When doing deep learning project, we always have to work on codebase from the others. For example, a scholar release a new paper with open source code and you would like to give it a try. The headache things are, those codebase always come with different styles and different frameworks. (unluckily most of them are not written in fastai…)
In some scenario, only a small subset of the repo is what you need. And in some case, the repo is well written but the codebase is too huge that you have no idea how to get a starter.
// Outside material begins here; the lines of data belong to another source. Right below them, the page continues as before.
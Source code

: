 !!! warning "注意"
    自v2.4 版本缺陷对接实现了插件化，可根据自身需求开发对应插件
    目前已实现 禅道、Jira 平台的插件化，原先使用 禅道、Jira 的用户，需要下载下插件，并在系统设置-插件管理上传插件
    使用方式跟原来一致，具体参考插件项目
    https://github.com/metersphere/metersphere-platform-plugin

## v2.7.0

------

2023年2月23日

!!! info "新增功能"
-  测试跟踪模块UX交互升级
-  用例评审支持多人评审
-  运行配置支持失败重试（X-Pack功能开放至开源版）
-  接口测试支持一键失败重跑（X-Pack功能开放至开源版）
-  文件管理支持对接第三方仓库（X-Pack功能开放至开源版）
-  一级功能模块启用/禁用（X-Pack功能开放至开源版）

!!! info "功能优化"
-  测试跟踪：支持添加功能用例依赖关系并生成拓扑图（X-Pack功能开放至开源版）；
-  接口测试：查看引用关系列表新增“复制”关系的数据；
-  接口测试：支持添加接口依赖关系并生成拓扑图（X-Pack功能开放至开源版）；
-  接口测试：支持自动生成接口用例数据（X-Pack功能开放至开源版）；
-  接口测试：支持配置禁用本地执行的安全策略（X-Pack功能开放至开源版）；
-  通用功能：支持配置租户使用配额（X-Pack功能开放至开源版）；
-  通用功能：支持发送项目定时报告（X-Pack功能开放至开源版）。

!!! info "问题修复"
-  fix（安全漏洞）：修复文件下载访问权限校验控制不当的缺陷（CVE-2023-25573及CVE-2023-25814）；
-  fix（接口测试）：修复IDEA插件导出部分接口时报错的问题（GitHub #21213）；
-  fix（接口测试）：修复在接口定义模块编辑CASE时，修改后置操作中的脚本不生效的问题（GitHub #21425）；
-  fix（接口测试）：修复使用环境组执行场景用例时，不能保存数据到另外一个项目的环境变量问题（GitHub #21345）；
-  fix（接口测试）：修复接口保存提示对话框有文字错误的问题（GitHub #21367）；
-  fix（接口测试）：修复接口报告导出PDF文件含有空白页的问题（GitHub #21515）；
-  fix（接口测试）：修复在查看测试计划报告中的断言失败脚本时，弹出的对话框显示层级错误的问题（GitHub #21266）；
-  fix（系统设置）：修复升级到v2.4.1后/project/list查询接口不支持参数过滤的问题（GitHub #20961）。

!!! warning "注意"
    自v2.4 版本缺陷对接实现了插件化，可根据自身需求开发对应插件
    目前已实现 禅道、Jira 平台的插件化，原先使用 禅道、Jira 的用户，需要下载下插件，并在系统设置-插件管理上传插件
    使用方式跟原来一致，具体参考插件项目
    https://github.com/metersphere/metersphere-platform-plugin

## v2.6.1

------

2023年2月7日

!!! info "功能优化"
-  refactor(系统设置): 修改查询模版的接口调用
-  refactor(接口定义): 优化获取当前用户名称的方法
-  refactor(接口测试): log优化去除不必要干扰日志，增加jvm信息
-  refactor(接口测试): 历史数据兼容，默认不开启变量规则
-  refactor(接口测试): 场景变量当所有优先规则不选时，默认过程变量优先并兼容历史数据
For my recent experience, I would like to take the original work of CycleGAN and Pix2Pix as an example, the codebase is well written in a sense that it considers a generic pipeline for both CycleGAN and Pix2Pix model. It also enables a whole bunch of hyperparameters for you to specify in different flags. But as I came across the codebase at the beginning, I find it a bit intimidating because of its complexity and abundance of flags. I am a bit struggle on how I should “interact” with such codebase and how I should make changes on these to fit my use case. (not sure if you share the same feeling)
With all these reasons, I find it pretty costly to work on a variety of “legacy codebase”. Hence, I am looking for some systematic and efficient ways to work on these “legacy codebase”.
I find related topics are rarely discussed in machine learning community, but I personally find it pretty significant.
What is your general pipeline when you have to work on others’ repo? (especially on deep learning repo). Do you have any hacks for this? Would love to hear your sharing!